Industry-wide job culling and negative returns from managed investments helped to drive a slide in the operating performance of the Finance Sector Union in 2020.
Financial accounts lodged with the Registered Organisations Commission reveal the union posted an operating loss of A$4.3 million for the 12 months to the end of June.
Since balance date the FSU has embarked on a restructuring program in response to financial pressures caused by the pandemic.
The union did not clarify whether the restructure would trigger wide-ranging job cuts in the national office but confirmed in notes to the accounts that the program would augment costs by $3.6 million.
There was a big increase in redundancy and termination payments during 2020 when the number of staff was cut to 122 from 134 at the end of June 2019.
Salary and other employee costs were lowered by almost 3.5 per cent during the latest reporting period.
The union’s financial performance has been slipping since 2018 when a $1.5 million operating deficit was reported.
In 2019 the FSU inked an operational loss of $2.3 million.
Staff cuts across the banking and financial services sector throughout 2020 crimped income from membership subscriptions, the union’s main source of income.
The FSU had 27,641 members - 880 fewer than the 28, 521 reported at the end of June 2019 – which resulted in a 1 per cent runoff in subscription revenue.
Membership is set to fall further in the current year following recent moves from ANZ and NAB to accelerate branch closures.

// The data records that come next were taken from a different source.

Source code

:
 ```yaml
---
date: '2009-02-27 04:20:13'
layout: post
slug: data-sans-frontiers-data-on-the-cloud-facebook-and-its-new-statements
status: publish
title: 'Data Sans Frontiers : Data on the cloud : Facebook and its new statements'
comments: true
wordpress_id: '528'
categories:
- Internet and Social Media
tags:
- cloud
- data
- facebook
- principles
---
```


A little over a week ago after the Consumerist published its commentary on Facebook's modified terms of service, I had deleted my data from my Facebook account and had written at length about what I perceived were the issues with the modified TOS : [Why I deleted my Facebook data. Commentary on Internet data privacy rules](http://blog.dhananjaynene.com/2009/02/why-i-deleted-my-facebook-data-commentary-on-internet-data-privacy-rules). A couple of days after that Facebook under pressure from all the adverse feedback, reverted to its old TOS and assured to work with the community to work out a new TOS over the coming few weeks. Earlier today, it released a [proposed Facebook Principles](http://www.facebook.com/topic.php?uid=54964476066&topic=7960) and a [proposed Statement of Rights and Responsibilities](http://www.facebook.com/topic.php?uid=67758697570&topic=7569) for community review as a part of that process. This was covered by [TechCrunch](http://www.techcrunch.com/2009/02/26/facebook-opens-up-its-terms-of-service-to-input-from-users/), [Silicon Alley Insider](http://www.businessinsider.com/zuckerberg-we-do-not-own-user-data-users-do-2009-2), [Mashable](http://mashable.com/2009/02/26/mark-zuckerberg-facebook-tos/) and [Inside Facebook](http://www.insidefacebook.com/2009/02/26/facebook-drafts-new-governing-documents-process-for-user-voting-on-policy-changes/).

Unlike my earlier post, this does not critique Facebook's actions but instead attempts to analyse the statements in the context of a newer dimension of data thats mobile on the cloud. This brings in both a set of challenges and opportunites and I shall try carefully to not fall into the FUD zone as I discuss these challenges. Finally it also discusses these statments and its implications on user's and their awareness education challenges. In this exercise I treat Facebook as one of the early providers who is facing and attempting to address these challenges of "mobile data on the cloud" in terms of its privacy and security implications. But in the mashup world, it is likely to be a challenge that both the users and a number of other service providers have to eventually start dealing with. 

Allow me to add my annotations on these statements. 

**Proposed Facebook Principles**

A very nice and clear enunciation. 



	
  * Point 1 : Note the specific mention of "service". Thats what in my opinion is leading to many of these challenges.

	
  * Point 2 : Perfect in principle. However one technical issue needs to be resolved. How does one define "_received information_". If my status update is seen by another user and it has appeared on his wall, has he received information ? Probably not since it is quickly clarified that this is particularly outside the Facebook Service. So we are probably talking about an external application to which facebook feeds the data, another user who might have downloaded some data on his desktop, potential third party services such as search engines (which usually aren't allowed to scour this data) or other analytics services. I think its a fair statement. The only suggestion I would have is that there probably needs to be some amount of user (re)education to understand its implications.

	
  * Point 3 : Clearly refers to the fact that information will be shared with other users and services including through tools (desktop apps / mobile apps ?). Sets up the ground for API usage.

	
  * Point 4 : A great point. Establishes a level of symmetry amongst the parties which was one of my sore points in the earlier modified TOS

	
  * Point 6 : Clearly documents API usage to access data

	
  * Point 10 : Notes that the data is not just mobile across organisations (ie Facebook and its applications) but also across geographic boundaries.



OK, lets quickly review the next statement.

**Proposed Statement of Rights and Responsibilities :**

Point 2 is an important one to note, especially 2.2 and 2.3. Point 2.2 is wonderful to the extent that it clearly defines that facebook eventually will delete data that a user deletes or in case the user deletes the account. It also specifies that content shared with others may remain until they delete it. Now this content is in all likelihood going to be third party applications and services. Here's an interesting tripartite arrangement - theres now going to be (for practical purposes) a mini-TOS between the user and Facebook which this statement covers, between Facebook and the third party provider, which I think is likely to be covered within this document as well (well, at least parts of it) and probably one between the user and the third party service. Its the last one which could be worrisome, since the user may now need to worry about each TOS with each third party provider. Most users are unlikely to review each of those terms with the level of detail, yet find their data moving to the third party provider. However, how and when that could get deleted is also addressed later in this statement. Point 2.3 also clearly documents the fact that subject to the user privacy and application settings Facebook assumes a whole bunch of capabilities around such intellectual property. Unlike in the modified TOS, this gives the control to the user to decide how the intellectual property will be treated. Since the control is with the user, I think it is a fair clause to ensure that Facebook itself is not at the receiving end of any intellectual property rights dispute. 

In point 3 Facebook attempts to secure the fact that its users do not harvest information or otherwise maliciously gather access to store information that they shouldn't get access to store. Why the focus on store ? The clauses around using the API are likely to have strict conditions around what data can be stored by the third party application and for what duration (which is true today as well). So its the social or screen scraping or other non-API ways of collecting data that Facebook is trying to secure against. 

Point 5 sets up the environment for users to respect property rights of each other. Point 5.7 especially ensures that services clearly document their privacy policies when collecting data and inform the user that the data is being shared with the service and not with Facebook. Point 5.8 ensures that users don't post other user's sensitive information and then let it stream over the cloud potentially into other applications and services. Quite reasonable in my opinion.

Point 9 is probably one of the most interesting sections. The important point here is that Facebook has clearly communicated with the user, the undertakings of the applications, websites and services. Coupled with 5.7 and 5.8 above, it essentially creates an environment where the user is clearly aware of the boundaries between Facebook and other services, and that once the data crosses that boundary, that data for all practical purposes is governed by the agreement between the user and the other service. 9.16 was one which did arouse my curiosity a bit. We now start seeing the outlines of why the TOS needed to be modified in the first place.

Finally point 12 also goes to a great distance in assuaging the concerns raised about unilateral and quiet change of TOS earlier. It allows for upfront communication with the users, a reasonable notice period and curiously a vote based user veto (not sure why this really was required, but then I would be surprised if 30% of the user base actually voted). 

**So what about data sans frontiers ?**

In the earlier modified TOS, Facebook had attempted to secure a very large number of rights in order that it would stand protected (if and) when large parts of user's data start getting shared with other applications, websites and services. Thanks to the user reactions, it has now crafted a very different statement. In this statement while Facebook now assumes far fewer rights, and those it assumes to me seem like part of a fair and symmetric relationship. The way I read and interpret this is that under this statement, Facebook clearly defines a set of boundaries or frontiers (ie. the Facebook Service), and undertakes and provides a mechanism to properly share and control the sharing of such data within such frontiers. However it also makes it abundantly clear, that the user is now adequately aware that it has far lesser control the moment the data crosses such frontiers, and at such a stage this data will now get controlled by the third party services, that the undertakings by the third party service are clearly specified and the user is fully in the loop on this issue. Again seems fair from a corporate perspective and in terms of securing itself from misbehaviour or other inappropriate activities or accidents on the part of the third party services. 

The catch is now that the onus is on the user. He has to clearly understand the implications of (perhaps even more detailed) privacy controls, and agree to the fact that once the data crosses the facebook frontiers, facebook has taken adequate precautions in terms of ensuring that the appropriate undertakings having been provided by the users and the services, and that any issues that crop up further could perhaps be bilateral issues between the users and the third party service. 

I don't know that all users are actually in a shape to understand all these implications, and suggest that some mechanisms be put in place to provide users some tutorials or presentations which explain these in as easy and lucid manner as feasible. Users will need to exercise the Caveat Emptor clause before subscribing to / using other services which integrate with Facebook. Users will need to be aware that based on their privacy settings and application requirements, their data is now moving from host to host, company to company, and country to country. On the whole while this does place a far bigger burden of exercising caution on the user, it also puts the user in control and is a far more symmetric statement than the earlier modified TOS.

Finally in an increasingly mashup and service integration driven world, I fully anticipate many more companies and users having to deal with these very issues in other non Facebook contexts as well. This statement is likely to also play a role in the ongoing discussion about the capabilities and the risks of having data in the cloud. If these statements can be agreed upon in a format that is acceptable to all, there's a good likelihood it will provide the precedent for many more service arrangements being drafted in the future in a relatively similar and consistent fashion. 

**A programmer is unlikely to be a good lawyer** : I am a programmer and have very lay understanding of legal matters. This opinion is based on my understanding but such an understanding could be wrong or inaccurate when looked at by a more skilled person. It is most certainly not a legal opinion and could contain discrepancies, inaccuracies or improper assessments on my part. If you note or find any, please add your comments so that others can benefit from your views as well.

However, the economic meltdown triggered by the global pandemic had the biggest impact on the union’s financial performance in 2020 after negative returns from managed investments and sharply lower rental income from commercial property assets.

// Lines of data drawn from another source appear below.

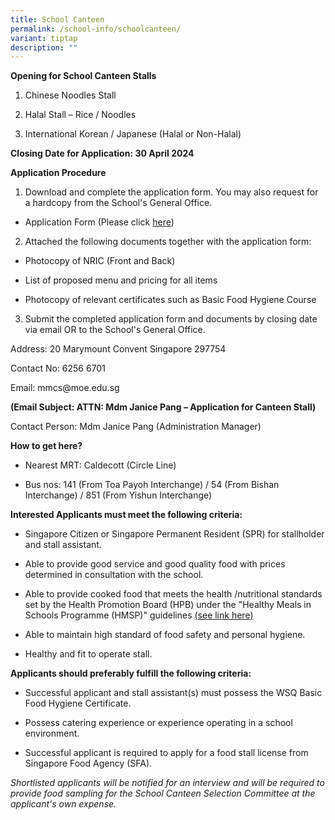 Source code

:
```yaml
---
title: School Canteen
permalink: /school-info/schoolcanteen/
variant: tiptap
description: ""
---
```

<p><strong>Opening for School Canteen Stalls</strong>
</p>
<ol data-tight="true" class="tight">
<li>
<p>Chinese Noodles Stall</p>
</li>
<li>
<p>Halal Stall – Rice / Noodles</p>
</li>
<li>
<p>International Korean / Japanese (Halal or Non-Halal)</p>
</li>
</ol>
<p><strong>Closing Date for Application: 30 April 2024</strong>
</p>
<p><strong>Application Procedure</strong>
</p>
<ol data-tight="true" class="tight">
<li>
<p>Download and complete the application form. You may also request for a
hardcopy from the School's General Office.</p>
</li>
</ol>
<ul data-tight="true" class="tight">
<li>
<p>Application Form (Please click <a href="https://schadmsvc.moe.gov.sg/files/appexistingsch.pdf" rel="noopener noreferrer nofollow" target="_blank">here</a>)</p>
</li>
</ul>
<ol start="2" data-tight="true" class="tight">
<li>
<p>Attached the following documents together with the application form:</p>
</li>
</ol>
<ul data-tight="true" class="tight">
<li>
<p>Photocopy of NRIC (Front and Back)</p>
</li>
<li>
<p>List of proposed menu and pricing for all items</p>
</li>
<li>
<p>Photocopy of relevant certificates such as Basic Food Hygiene Course</p>
</li>
</ul>
<ol start="3" data-tight="true" class="tight">
<li>
<p>Submit the completed application form and documents by closing date via
email OR to the School's General Office.</p>
</li>
</ol>
<p>Address: 20 Marymount Convent Singapore 297754</p>
<p>Contact No: 6256 6701</p>
<p>Email: <a rel="noopener noreferrer nofollow" target="_blank">mmcs@moe.edu.sg</a>
</p>
<p><strong>(Email Subject: ATTN: Mdm Janice Pang – Application for Canteen Stall)</strong>&nbsp;</p>
<p>Contact Person: Mdm Janice Pang (Administration Manager)&nbsp;</p>
<p><strong>How to get here?&nbsp;</strong>
</p>
<ul data-tight="true" class="tight">
<li>
<p>Nearest MRT: Caldecott (Circle Line)</p>
</li>
<li>
<p>Bus nos: 141 (From Toa Payoh Interchange) / 54 (From Bishan Interchange)
/ 851 (From Yishun Interchange)</p>
</li>
</ul>
<p><strong>Interested Applicants must meet the following criteria:</strong>
</p>
<ul data-tight="true" class="tight">
<li>
<p>Singapore Citizen or Singapore Permanent Resident (SPR) for stallholder
and stall assistant.</p>
</li>
<li>
<p>Able to provide good service and good quality food with prices determined
in consultation with the school.</p>
</li>
<li>
<p>Able to provide cooked food that meets the health /nutritional standards
set by the Health Promotion Board (HPB) under the "Healthy Meals in Schools
Programme (HMSP)" guidelines <a href="https://www.hpb.gov.sg/schools/school-programmes/healthy-meals-in-schools-programme" rel="noopener noreferrer nofollow" target="_blank">(see link here)</a>
</p>
</li>
<li>
<p>Able to maintain high standard of food safety and personal hygiene.</p>
</li>
<li>
<p>Healthy and fit to operate stall.</p>
</li>
</ul>
<p><strong>Applicants should preferably fulfill the following criteria:</strong>
</p>
<ul data-tight="true" class="tight">
<li>
<p>Successful applicant and stall assistant(s) must possess the WSQ Basic
Food Hygiene Certificate.</p>
</li>
<li>
<p>Possess catering experience or experience operating in a school environment.</p>
</li>
<li>
<p>Successful applicant is required to apply for a food stall license from
Singapore Food Agency (SFA).</p>
</li>
</ul>
<p></p>
<p><em>Shortlisted applicants will be notified for an interview and will be required to provide food sampling for the School Canteen Selection Committee at the applicant's own expense.</em>
</p> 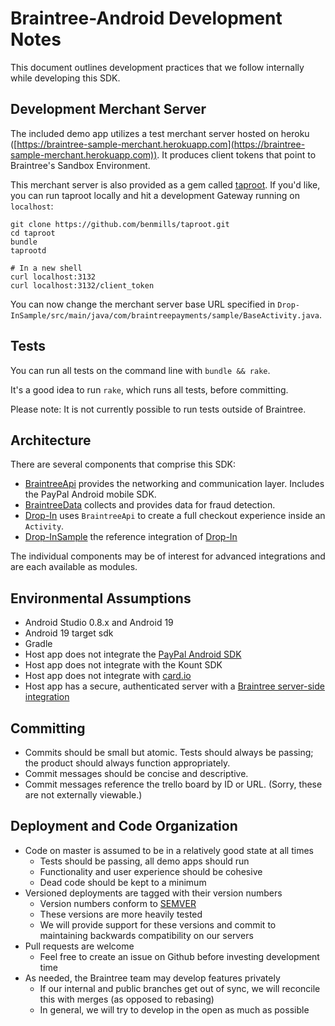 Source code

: # Braintree-Android Development Notes

This document outlines development practices that we follow internally while developing this SDK.

## Development Merchant Server

The included demo app utilizes a test merchant server hosted on heroku ([https://braintree-sample-merchant.herokuapp.com](https://braintree-sample-merchant.herokuapp.com)). It produces client tokens that point to Braintree's Sandbox Environment.

This merchant server is also provided as a gem called [taproot](https://github.com/benmills/taproot/). If you'd like, you can run taproot locally and hit a development Gateway running on `localhost`:

```
git clone https://github.com/benmills/taproot.git
cd taproot
bundle
taprootd

# In a new shell
curl localhost:3132
curl localhost:3132/client_token
```

You can now change the merchant server base URL specified in `Drop-InSample/src/main/java/com/braintreepayments/sample/BaseActivity.java`.

## Tests

You can run all tests on the command line with `bundle && rake`.

It's a good idea to run `rake`, which runs all tests, before committing.

Please note: It is not currently possible to run tests outside of Braintree.

## Architecture

There are several components that comprise this SDK:

* [BraintreeApi](BraintreeApi) provides the networking and communication layer. Includes the PayPal Android mobile SDK.
* [BraintreeData](BraintreeData) collects and provides data for fraud detection.
* [Drop-In](Drop-In) uses `BraintreeApi` to create a full checkout experience inside an `Activity`.
* [Drop-InSample](Drop-InSample) the reference integration of [Drop-In](Drop-In)

The individual components may be of interest for advanced integrations and are each available as modules.

## Environmental Assumptions

* Android Studio 0.8.x and Android 19
* Android 19 target sdk
* Gradle
* Host app does not integrate the [PayPal Android SDK](https://github.com/paypal/PayPal-Android-SDK)
* Host app does not integrate with the Kount SDK
* Host app does not integrate with [card.io](https://www.card.io/)
* Host app has a secure, authenticated server with a [Braintree server-side integration](https://developers.braintreepayments.com/ios/start/hello-server)

## Committing

* Commits should be small but atomic. Tests should always be passing; the product should always function appropriately.
* Commit messages should be concise and descriptive.
* Commit messages reference the trello board by ID or URL. (Sorry, these are not externally viewable.)

## Deployment and Code Organization

* Code on master is assumed to be in a relatively good state at all times
  * Tests should be passing, all demo apps should run
  * Functionality and user experience should be cohesive
  * Dead code should be kept to a minimum
* Versioned deployments are tagged with their version numbers
  * Version numbers conform to [SEMVER](http://semver.org)
  * These versions are more heavily tested
  * We will provide support for these versions and commit to maintaining backwards compatibility on our servers
* Pull requests are welcome
  * Feel free to create an issue on Github before investing development time
* As needed, the Braintree team may develop features privately
  * If our internal and public branches get out of sync, we will reconcile this with merges (as opposed to rebasing)
  * In general, we will try to develop in the open as much as possible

The managed investment portfolio, which was worth around $26 million at the end of 2019, delivered a negative paper return and is now valued at $22.8 million.

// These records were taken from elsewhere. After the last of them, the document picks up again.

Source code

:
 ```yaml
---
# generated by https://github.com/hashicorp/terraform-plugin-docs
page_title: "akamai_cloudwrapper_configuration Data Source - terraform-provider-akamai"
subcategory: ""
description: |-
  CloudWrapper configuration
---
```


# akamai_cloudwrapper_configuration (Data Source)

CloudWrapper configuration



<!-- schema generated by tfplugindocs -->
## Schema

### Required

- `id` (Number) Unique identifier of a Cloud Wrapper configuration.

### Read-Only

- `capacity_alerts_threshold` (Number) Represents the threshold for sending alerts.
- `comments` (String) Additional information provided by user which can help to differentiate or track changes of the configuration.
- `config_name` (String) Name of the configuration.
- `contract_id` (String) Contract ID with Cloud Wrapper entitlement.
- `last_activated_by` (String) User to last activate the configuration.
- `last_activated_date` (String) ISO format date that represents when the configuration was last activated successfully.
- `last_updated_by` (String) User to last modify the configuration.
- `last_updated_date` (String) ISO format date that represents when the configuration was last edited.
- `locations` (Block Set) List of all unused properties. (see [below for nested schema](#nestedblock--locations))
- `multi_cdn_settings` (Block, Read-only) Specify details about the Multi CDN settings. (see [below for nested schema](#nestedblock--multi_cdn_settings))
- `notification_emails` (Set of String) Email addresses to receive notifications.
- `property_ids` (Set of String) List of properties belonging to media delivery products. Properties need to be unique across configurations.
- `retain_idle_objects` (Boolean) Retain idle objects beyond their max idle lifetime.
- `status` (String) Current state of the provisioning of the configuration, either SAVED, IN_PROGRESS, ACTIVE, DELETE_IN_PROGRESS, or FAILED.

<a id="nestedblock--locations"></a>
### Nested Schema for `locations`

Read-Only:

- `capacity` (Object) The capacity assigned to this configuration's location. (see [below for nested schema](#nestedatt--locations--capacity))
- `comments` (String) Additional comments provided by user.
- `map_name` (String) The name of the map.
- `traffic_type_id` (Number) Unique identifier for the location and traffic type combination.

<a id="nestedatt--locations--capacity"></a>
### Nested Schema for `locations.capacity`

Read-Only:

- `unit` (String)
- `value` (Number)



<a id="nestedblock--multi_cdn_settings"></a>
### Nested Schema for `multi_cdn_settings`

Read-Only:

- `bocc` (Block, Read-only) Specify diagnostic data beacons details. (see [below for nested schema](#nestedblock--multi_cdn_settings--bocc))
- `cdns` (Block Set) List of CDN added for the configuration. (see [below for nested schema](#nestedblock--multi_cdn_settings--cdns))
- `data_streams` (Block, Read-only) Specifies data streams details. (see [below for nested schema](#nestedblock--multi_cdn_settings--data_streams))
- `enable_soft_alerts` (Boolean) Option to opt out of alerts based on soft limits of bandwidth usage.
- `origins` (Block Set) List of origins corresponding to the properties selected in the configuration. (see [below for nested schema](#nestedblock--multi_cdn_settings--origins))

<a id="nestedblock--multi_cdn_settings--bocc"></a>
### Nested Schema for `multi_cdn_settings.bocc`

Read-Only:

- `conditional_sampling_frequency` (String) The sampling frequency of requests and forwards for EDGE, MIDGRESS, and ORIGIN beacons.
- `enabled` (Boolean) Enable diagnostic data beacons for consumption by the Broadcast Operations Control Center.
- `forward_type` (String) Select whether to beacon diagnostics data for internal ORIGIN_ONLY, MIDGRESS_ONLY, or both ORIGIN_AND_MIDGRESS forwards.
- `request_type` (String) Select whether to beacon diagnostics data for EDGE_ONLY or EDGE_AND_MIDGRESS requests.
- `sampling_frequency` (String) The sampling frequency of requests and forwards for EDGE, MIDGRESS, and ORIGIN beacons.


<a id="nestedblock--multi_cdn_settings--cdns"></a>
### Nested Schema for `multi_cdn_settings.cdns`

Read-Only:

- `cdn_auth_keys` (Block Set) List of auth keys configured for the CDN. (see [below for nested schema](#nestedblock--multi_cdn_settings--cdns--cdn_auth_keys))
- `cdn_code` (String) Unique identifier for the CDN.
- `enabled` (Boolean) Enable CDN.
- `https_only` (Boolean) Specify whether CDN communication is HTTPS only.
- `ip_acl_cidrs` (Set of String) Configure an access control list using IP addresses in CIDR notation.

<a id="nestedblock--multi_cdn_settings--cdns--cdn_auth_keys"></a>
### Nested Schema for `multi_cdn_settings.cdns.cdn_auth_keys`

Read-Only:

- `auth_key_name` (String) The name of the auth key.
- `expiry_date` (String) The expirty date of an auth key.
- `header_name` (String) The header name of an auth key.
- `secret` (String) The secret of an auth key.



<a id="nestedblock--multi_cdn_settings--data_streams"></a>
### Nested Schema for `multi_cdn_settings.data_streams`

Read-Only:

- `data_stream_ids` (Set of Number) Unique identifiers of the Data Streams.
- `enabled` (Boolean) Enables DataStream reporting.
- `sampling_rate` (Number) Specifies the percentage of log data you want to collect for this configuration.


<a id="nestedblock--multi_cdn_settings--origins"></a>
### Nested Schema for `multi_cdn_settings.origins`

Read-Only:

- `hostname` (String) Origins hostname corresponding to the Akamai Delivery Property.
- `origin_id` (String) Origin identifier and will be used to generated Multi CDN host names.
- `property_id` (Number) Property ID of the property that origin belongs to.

Rental income earned from commercial property more than halved to $192,000.
Despite ongoing operating losses, the FSU still boasts one of the strongest balance sheets within the Australian trade union movement.
The net assets of the union have grown significantly in the last decade mainly because of the rapid appreciation of the market value of property assets and investments.
A 2018 review of the carrying value of land and buildings owned by the union resulted in the assets being revalued by more than 100 per cent.
While donations to the Australian Labor Party were negligible in 2020, the FSU continued to pay affiliation fees and levies to five state branches of the party.
The value of the fees and levies paid to the ALP entities was $169,000 – in line with remittances made in 2019.